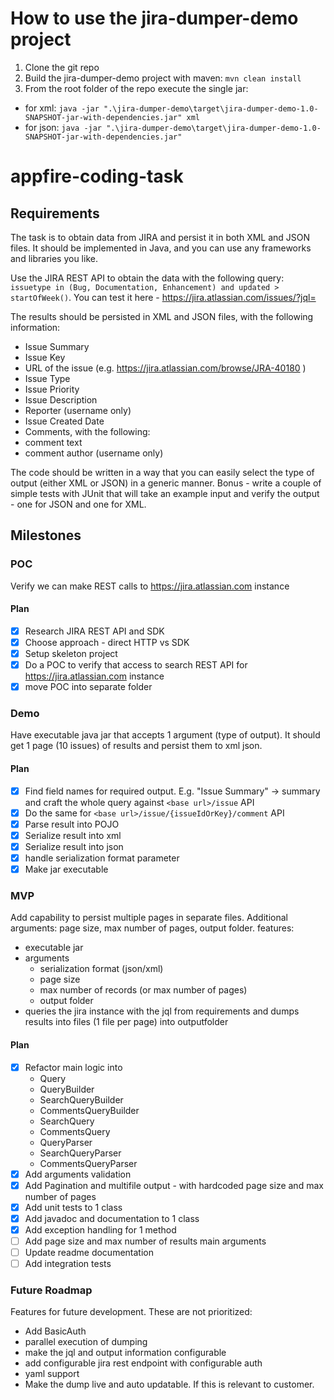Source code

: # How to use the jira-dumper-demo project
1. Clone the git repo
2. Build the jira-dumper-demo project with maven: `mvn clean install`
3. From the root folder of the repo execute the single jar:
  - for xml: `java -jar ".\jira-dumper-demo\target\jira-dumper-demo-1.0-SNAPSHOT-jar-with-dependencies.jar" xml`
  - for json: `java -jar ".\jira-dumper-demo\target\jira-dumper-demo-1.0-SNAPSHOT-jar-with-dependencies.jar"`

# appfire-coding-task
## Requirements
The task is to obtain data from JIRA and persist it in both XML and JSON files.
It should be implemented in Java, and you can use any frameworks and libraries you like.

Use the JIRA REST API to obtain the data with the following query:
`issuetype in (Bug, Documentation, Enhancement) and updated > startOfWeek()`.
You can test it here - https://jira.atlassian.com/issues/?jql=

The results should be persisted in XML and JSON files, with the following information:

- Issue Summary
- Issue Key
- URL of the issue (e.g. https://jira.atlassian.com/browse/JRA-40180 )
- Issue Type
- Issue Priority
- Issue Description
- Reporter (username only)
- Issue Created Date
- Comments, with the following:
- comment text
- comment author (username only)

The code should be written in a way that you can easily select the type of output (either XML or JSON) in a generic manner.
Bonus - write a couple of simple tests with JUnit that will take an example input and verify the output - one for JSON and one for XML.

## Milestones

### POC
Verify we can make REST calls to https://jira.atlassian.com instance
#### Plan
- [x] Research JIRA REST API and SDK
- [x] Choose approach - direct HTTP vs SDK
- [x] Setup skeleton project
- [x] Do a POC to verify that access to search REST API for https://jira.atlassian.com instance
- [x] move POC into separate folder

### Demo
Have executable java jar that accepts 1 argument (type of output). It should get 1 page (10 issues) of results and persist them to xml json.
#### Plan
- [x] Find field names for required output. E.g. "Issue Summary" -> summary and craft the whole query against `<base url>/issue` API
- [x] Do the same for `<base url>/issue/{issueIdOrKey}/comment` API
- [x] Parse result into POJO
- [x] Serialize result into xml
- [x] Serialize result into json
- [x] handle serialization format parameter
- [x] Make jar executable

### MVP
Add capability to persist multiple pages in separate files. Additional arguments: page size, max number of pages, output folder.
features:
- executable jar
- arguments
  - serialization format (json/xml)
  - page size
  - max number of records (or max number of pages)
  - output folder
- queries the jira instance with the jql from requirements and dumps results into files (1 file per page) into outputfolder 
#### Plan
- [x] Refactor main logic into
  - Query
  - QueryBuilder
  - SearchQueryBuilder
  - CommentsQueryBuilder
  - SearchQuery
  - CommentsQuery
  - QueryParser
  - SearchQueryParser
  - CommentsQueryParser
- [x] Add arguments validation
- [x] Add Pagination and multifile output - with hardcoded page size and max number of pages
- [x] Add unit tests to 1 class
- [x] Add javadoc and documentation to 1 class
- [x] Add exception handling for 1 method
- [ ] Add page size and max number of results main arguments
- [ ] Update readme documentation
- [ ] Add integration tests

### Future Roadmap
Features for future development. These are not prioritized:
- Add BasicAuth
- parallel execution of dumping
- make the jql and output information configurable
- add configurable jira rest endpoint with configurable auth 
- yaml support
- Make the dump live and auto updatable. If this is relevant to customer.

▶ What to produce: Reproduce the whole listing verbatim and keep all pictures out of it.

▶ Problem solution:
Source code

: # How to use the jira-dumper-demo project
1. Clone the git repo
2. Build the jira-dumper-demo project with maven: `mvn clean install`
3. From the root folder of the repo execute the single jar:
  - for xml: `java -jar ".\jira-dumper-demo\target\jira-dumper-demo-1.0-SNAPSHOT-jar-with-dependencies.jar" xml`
  - for json: `java -jar ".\jira-dumper-demo\target\jira-dumper-demo-1.0-SNAPSHOT-jar-with-dependencies.jar"`

# appfire-coding-task
## Requirements
The task is to obtain data from JIRA and persist it in both XML and JSON files.
It should be implemented in Java, and you can use any frameworks and libraries you like.

Use the JIRA REST API to obtain the data with the following query:
`issuetype in (Bug, Documentation, Enhancement) and updated > startOfWeek()`.
You can test it here - https://jira.atlassian.com/issues/?jql=

The results should be persisted in XML and JSON files, with the following information:

- Issue Summary
- Issue Key
- URL of the issue (e.g. https://jira.atlassian.com/browse/JRA-40180 )
- Issue Type
- Issue Priority
- Issue Description
- Reporter (username only)
- Issue Created Date
- Comments, with the following:
- comment text
- comment author (username only)

The code should be written in a way that you can easily select the type of output (either XML or JSON) in a generic manner.
Bonus - write a couple of simple tests with JUnit that will take an example input and verify the output - one for JSON and one for XML.

## Milestones

### POC
Verify we can make REST calls to https://jira.atlassian.com instance
#### Plan
- [x] Research JIRA REST API and SDK
- [x] Choose approach - direct HTTP vs SDK
- [x] Setup skeleton project
- [x] Do a POC to verify that access to search REST API for https://jira.atlassian.com instance
- [x] move POC into separate folder

### Demo
Have executable java jar that accepts 1 argument (type of output). It should get 1 page (10 issues) of results and persist them to xml json.
#### Plan
- [x] Find field names for required output. E.g. "Issue Summary" -> summary and craft the whole query against `<base url>/issue` API
- [x] Do the same for `<base url>/issue/{issueIdOrKey}/comment` API
- [x] Parse result into POJO
- [x] Serialize result into xml
- [x] Serialize result into json
- [x] handle serialization format parameter
- [x] Make jar executable

### MVP
Add capability to persist multiple pages in separate files. Additional arguments: page size, max number of pages, output folder.
features:
- executable jar
- arguments
  - serialization format (json/xml)
  - page size
  - max number of records (or max number of pages)
  - output folder
- queries the jira instance with the jql from requirements and dumps results into files (1 file per page) into outputfolder 
#### Plan
- [x] Refactor main logic into
  - Query
  - QueryBuilder
  - SearchQueryBuilder
  - CommentsQueryBuilder
  - SearchQuery
  - CommentsQuery
  - QueryParser
  - SearchQueryParser
  - CommentsQueryParser
- [x] Add arguments validation
- [x] Add Pagination and multifile output - with hardcoded page size and max number of pages
- [x] Add unit tests to 1 class
- [x] Add javadoc and documentation to 1 class
- [x] Add exception handling for 1 method
- [ ] Add page size and max number of results main arguments
- [ ] Update readme documentation
- [ ] Add integration tests

### Future Roadmap
Features for future development. These are not prioritized:
- Add BasicAuth
- parallel execution of dumping
- make the jql and output information configurable
- add configurable jira rest endpoint with configurable auth 
- yaml support
- Make the dump live and auto updatable. If this is relevant to customer.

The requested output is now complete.